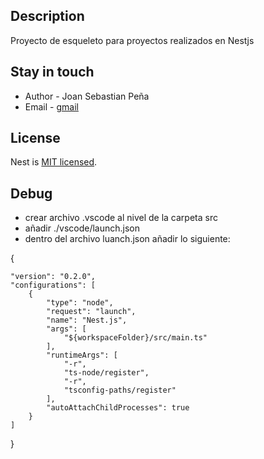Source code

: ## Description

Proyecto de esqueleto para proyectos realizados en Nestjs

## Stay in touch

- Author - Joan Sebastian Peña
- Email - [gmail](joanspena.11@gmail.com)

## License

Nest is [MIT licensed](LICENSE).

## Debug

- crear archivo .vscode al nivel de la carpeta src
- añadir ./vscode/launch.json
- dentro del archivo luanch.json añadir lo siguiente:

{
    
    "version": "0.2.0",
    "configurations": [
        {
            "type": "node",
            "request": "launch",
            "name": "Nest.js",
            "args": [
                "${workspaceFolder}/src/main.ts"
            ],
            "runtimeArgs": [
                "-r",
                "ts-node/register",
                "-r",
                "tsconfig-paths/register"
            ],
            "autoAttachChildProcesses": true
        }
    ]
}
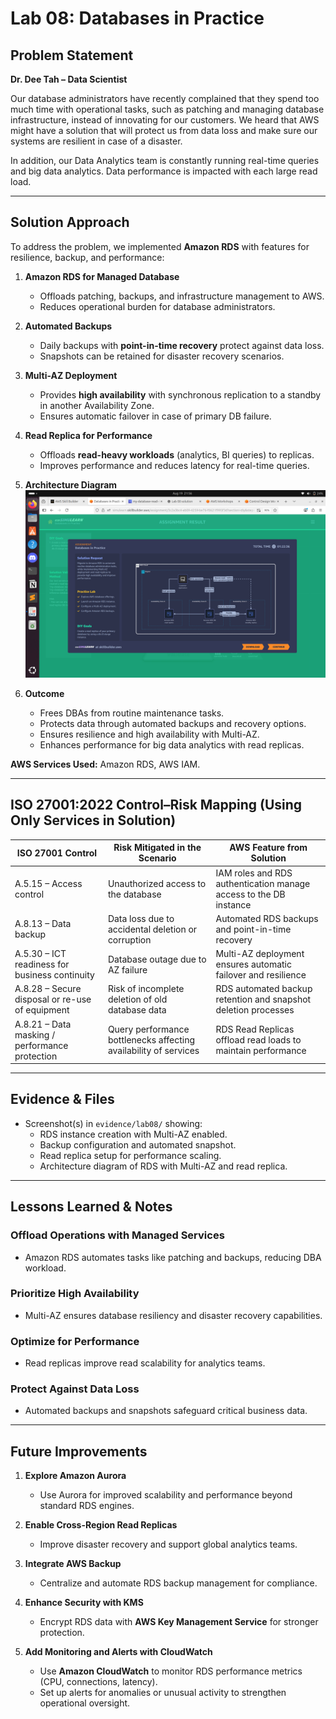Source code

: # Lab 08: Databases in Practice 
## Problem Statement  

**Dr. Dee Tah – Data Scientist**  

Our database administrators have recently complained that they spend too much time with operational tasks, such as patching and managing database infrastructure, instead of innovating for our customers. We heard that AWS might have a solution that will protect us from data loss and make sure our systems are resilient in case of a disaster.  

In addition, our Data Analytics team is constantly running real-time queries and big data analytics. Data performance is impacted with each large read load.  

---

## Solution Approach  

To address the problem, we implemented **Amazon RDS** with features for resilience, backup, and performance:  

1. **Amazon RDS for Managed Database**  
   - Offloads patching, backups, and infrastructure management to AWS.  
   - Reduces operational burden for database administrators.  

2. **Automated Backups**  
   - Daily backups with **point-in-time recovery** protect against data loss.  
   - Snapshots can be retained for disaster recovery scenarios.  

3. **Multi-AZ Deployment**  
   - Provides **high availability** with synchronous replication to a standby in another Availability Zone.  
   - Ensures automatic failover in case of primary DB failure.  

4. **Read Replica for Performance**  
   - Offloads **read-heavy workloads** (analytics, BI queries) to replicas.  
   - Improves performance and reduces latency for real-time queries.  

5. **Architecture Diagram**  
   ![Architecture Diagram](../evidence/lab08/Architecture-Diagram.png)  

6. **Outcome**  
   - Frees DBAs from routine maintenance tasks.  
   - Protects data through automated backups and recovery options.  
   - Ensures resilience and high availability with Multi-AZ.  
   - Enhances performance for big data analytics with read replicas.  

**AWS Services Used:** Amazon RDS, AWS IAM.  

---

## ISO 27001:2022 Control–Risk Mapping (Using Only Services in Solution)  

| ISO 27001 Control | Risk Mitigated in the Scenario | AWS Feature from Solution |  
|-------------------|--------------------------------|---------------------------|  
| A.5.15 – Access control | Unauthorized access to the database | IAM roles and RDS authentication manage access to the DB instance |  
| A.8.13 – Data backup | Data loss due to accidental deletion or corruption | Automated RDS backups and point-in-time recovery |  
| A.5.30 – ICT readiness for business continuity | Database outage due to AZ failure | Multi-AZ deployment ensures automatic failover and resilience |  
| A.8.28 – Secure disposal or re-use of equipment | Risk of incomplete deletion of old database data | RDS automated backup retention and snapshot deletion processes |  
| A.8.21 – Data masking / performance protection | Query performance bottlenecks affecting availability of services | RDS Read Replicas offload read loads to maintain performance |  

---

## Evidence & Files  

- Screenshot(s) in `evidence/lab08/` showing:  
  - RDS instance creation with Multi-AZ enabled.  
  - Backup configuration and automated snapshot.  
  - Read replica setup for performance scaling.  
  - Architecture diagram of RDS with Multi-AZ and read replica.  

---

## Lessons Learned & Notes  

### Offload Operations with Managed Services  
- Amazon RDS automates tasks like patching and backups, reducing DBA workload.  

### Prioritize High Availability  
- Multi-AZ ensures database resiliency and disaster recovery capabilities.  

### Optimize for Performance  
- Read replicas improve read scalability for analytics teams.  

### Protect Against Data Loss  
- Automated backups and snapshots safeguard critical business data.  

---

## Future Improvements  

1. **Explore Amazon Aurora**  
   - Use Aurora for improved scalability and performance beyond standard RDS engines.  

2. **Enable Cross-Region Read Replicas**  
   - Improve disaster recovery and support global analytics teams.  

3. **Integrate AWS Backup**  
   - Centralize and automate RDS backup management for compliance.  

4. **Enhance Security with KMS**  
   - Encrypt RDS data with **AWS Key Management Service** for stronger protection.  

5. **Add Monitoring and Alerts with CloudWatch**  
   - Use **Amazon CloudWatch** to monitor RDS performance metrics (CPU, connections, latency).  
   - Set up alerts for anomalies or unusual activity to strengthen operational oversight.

--

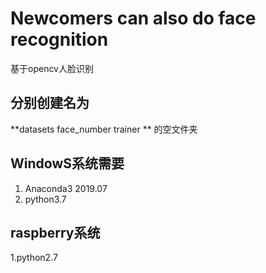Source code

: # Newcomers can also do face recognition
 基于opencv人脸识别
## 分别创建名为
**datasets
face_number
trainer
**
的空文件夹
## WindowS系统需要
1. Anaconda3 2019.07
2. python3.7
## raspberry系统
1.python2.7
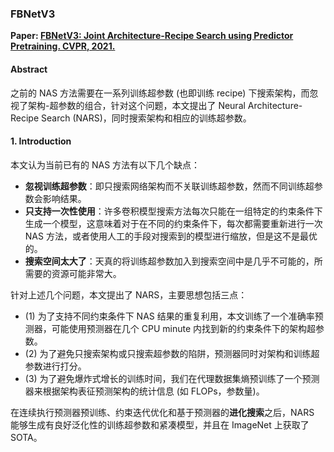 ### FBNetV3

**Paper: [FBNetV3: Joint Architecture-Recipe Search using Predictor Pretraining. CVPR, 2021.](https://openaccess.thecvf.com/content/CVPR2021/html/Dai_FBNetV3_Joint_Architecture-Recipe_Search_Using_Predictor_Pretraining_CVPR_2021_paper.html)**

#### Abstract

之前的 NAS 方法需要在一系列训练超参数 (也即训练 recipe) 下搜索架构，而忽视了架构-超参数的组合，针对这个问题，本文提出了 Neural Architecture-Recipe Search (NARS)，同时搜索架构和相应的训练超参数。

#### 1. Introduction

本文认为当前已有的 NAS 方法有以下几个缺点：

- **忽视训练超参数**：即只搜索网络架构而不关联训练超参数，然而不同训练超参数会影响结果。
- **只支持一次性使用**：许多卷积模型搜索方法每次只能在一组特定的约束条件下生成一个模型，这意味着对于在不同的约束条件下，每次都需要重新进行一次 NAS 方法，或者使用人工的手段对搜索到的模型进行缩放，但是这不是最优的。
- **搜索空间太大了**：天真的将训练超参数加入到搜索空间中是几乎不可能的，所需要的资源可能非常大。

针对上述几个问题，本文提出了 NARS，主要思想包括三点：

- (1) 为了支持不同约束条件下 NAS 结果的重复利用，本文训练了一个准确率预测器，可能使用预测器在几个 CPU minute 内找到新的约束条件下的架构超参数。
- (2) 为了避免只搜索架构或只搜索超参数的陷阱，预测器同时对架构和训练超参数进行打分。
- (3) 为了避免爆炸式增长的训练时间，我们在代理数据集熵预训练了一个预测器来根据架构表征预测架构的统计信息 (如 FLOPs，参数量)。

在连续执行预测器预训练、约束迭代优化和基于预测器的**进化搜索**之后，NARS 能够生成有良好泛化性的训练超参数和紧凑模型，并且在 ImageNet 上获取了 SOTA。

...

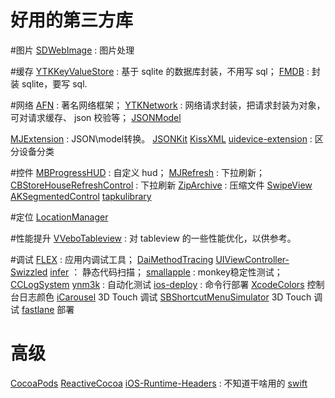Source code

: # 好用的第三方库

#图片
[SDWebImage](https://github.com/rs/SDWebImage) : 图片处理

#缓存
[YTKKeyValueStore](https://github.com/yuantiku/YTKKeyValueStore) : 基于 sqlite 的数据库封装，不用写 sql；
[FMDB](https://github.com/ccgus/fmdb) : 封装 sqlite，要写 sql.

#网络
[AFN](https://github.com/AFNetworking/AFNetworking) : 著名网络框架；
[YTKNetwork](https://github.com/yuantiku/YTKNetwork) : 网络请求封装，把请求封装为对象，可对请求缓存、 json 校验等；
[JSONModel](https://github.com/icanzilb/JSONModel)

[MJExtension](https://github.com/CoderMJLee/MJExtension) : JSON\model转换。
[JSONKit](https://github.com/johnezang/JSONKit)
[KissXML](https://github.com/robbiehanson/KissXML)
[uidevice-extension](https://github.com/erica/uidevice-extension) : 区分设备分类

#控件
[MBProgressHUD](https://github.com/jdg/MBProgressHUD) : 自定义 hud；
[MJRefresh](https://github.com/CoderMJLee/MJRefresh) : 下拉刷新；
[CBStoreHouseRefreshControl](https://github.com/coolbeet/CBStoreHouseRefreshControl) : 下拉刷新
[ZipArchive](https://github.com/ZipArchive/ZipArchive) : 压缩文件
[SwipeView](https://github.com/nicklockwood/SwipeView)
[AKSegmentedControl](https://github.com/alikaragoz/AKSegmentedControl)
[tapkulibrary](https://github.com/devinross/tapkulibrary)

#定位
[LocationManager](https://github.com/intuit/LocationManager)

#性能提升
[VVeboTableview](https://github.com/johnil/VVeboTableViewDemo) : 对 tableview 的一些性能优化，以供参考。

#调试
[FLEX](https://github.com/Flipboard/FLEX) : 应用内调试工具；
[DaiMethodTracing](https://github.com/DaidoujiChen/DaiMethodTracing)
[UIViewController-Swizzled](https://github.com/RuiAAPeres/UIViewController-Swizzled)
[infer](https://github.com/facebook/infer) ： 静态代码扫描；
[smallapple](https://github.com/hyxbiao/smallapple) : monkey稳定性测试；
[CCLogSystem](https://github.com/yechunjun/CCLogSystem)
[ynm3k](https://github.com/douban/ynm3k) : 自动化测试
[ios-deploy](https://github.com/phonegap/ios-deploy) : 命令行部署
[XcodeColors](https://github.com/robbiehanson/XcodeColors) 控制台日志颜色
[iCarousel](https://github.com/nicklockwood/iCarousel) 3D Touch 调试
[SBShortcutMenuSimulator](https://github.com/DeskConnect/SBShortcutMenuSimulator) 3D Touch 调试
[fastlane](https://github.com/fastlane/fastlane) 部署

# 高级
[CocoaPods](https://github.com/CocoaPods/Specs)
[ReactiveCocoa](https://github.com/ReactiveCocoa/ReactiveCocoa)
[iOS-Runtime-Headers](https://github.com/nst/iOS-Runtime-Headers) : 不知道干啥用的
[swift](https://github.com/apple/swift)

### WHAT YOU NEED TO DO
Write only the number of lines in the listing that include "sqlite".

### ANSWER TO THIS EXERCISE
2